» Action item
The entries that follow include a run beginning at the line with "Stuff that is" and ending at the line with "- [ ] [Googledorking](https://tryhackme.com/room/googledorking)"; restate that run word for word and leave the rest out.

» Supplied entries

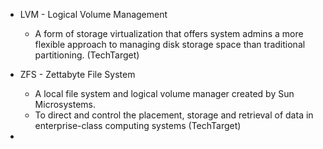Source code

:- LVM - Logical Volume Management
	- A form of storage virtualization that offers system admins a more flexible approach to managing disk storage space than traditional partitioning. (TechTarget)

- ZFS - Zettabyte File System
	- A local file system and logical volume manager created by Sun Microsystems. 
	- To direct and control the placement, storage and retrieval of data in enterprise-class computing systems (TechTarget)

- 

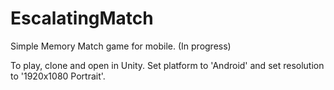 # EscalatingMatch
Simple Memory Match game for mobile. (In progress)

To play, clone and open in Unity.
Set platform to 'Android' and set resolution to '1920x1080 Portrait'.

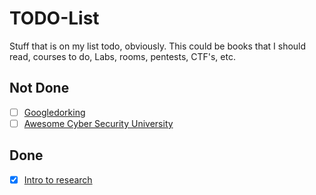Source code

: # TODO-List

Stuff that is on my list todo, obviously. This could be books that I should read, courses to do, Labs, rooms, pentests, CTF's, etc.

## Not Done
- [ ] [Googledorking](https://tryhackme.com/room/googledorking)
- [ ] [Awesome Cyber Security University](https://github.com/brootware/awesome-cyber-security-university#contentshttps://github.com/brootware/awesome-cyber-security-university#contents)

## Done
- [X] [Intro to research](https://tryhackme.com/room/introtoresearch#)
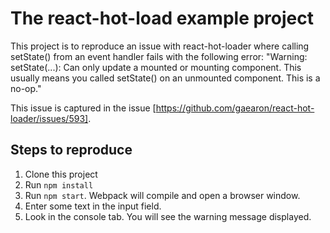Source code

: # The react-hot-load example project

This project is to reproduce an issue with react-hot-loader where calling setState() from an event handler fails
with the following error: "Warning: setState(...): Can only update a mounted or mounting component. This usually means you called setState() on an unmounted component. This is a no-op."

This issue is captured in the issue [https://github.com/gaearon/react-hot-loader/issues/593].

## Steps to reproduce
1. Clone this project
2. Run `npm install`
3. Run `npm start`. Webpack will compile and open a browser window.
4. Enter some text in the input field.
5. Look in the console tab. You will see the warning message displayed.

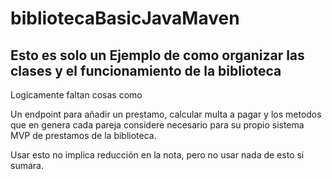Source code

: # bibliotecaBasicJavaMaven

## Esto es solo un Ejemplo de como organizar las clases y el funcionamiento de la biblioteca
Logicamente faltan cosas como

Un endpoint para añadir un prestamo, calcular multa a pagar y los metodos que en genera cada pareja considere necesario para su propio sistema MVP de prestamos de la biblioteca.

Usar esto no implica reducción en la nota, pero no usar nada de esto si sumara.

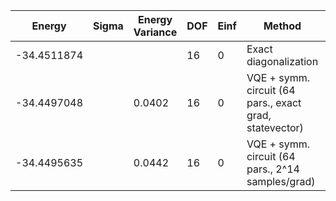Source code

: | Energy      | Sigma | Energy Variance | DOF | Einf | Method                                                  | Reference |
|-------------|-------|-----------------|-----|------|---------------------------------------------------------|-----------|
| -34.4511874 |       |                 | 16  | 0    | Exact diagonalization                                   | [code](https://github.com/varbench/methods/blob/main/scripts/J1J2/square_16_P_0.45/ed_netket.sh) |
| -34.4497048 |       | 0.0402          | 16  | 0    | VQE + symm. circuit (64 pars., exact grad, statevector) | [code](https://github.com/varbench/methods/blob/main/scripts/J1J2/square_16_P_0.45/vqe.sh) |
| -34.4495635 |       | 0.0442          | 16  | 0    | VQE + symm. circuit (64 pars., 2^14 samples/grad)       | [code](https://github.com/varbench/methods/blob/main/scripts/J1J2/square_16_P_0.45/vqe_noisy.sh) |
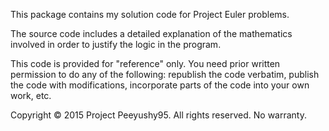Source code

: This package contains my solution code for Project Euler problems.

The source code includes a detailed explanation of the mathematics involved in order to justify the logic in the program.

This code is provided for "reference" only. You need prior written permission to do any of the following: republish the code verbatim, publish the code with modifications, incorporate parts of the code into your own work, etc.

Copyright © 2015 Project Peeyushy95. All rights reserved. No warranty.

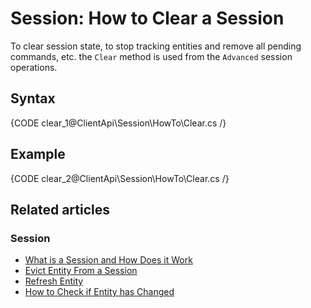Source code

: # Session: How to Clear a Session

To clear session state, to stop tracking entities and remove all pending commands, etc. the `Clear` method is used from the `Advanced` session operations.

## Syntax

{CODE clear_1@ClientApi\Session\HowTo\Clear.cs /}

## Example

{CODE clear_2@ClientApi\Session\HowTo\Clear.cs /}

## Related articles

### Session

- [What is a Session and How Does it Work](../../../client-api/session/what-is-a-session-and-how-does-it-work)
- [Evict Entity From a Session](../../../client-api/session/how-to/evict-entity-from-a-session)
- [Refresh Entity](../../../client-api/session/how-to/refresh-entity)
- [How to Check if Entity has Changed](../../../client-api/session/how-to/check-if-entity-has-changed)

» Exercise solution
Stuff that is on my list todo, obviously. This could be books that I should read, courses to do, Labs, rooms, pentests, CTF's, etc.

## Not Done
- [ ] [Googledorking](https://tryhackme.com/room/googledorking)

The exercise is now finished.